L’ADFM dénonce le vote « en vrac » de projets de loi inconstitutionnels

Les projets de loi relatifs aux travailleurs domestiques, à la création de l’Autorité pour la Parité et la Lutte contre toutes formes de discrimination (APALD) et du Conseil Consultatif de la Famille et de l’Enfance (CCFE), votés par la Chambre des Représentants durant les deux dernières semaines, sont tous « inconstitutionnels ». C’est ce qu’affirme l’Association démocratique des femmes du Maroc (ADFM).
L’AMDH s’est fait une raison sur le vote, à la chambre des représentants, de tout un arsenal de projets de lois marquées, selon elle, d’inconstitutionnalité. L’Association précise, dans un communiqué, qu’ils sont « en totale contradiction avec les orientations et directives exprimées dans les discours royaux et autres avis des institutions constitutionnelles et revendications du mouvement des droits des femmes ». Dénonçant le rythme hâtif (moins de deux semaines) « en l’absence patente des parlementaires », l’ADFM considère que ces « votes constituent un recul alarmant et une dérive réelle sous une Constitution dont le texte et l’esprit garantissent la dignité et la pleine citoyenneté et interdisent la discrimination ».
Tout en mettant en garde sur le danger des consensus politiques et les calculs partisans dans la sphère législative, l’ADFM souligne que « le projet de loi concernant les travailleuses et travailleurs domestiques cautionne la violence envers les filles et les prive de leur droit fondamental à l’éducation et à la formation aggravant ainsi la précarité et la pauvreté féminines ».
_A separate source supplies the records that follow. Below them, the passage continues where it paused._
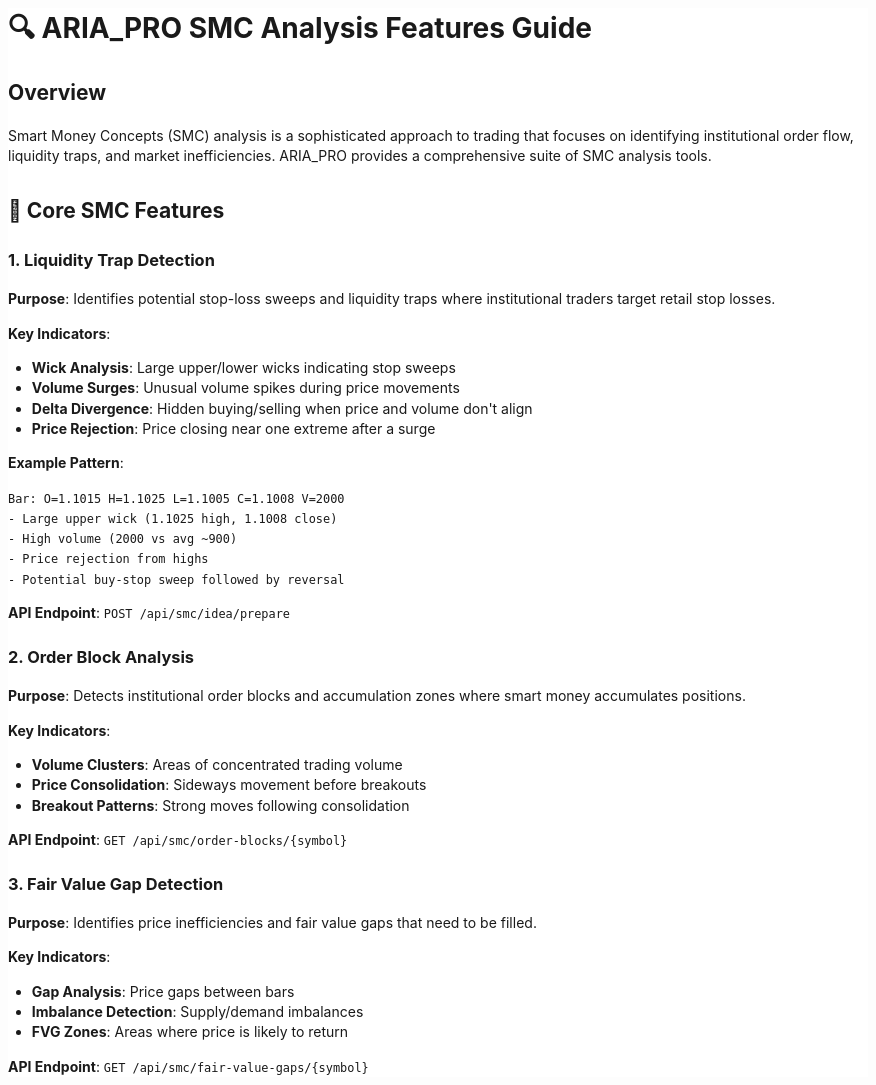 # 🔍 ARIA_PRO SMC Analysis Features Guide

## Overview
Smart Money Concepts (SMC) analysis is a sophisticated approach to trading that focuses on identifying institutional order flow, liquidity traps, and market inefficiencies. ARIA_PRO provides a comprehensive suite of SMC analysis tools.

## 🎯 Core SMC Features

### 1. Liquidity Trap Detection
**Purpose**: Identifies potential stop-loss sweeps and liquidity traps where institutional traders target retail stop losses.

**Key Indicators**:
- **Wick Analysis**: Large upper/lower wicks indicating stop sweeps
- **Volume Surges**: Unusual volume spikes during price movements
- **Delta Divergence**: Hidden buying/selling when price and volume don't align
- **Price Rejection**: Price closing near one extreme after a surge

**Example Pattern**:
```
Bar: O=1.1015 H=1.1025 L=1.1005 C=1.1008 V=2000
- Large upper wick (1.1025 high, 1.1008 close)
- High volume (2000 vs avg ~900)
- Price rejection from highs
- Potential buy-stop sweep followed by reversal
```

**API Endpoint**: `POST /api/smc/idea/prepare`

### 2. Order Block Analysis
**Purpose**: Detects institutional order blocks and accumulation zones where smart money accumulates positions.

**Key Indicators**:
- **Volume Clusters**: Areas of concentrated trading volume
- **Price Consolidation**: Sideways movement before breakouts
- **Breakout Patterns**: Strong moves following consolidation

**API Endpoint**: `GET /api/smc/order-blocks/{symbol}`

### 3. Fair Value Gap Detection
**Purpose**: Identifies price inefficiencies and fair value gaps that need to be filled.

**Key Indicators**:
- **Gap Analysis**: Price gaps between bars
- **Imbalance Detection**: Supply/demand imbalances
- **FVG Zones**: Areas where price is likely to return

**API Endpoint**: `GET /api/smc/fair-value-gaps/{symbol}`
Pour ce qui est des projets de loi relatifs à la création de l’Autorité pour la Parité et la Lutte contre toutes formes de discrimination (APALD) et du Conseil Consultatif de la Famille et de l’Enfance (CCFE), l’Association estime que ces « institutions constitutionnelles censées renforcer les avancées en matière des droits des femmes et protéger leurs droits (…) », « ont été vidées de toute substance conduisant à la restriction de leur portée et de leur rôle ».
Ainsi, l’ADFM interpelle le gouvernement « sur le manque à gagner et le gaspillage cumulé » pendant ces cinq ans d’exercice et le « blocage du processus de la construction d’un Maroc digne de la constitution de 2011 ». Tout en rappelant au gouvernement que « l’opposition aux droits des femmes, à l’égalité et à la pleine citoyenneté et le maintien de la discrimination envers la moitié de la société hypothèque les progrès économique, social, politique et culturel de la société et du Maroc tout entier », elle appelle « la deuxième chambre à rectifier le tir en réexaminant lesdits projets de loi ».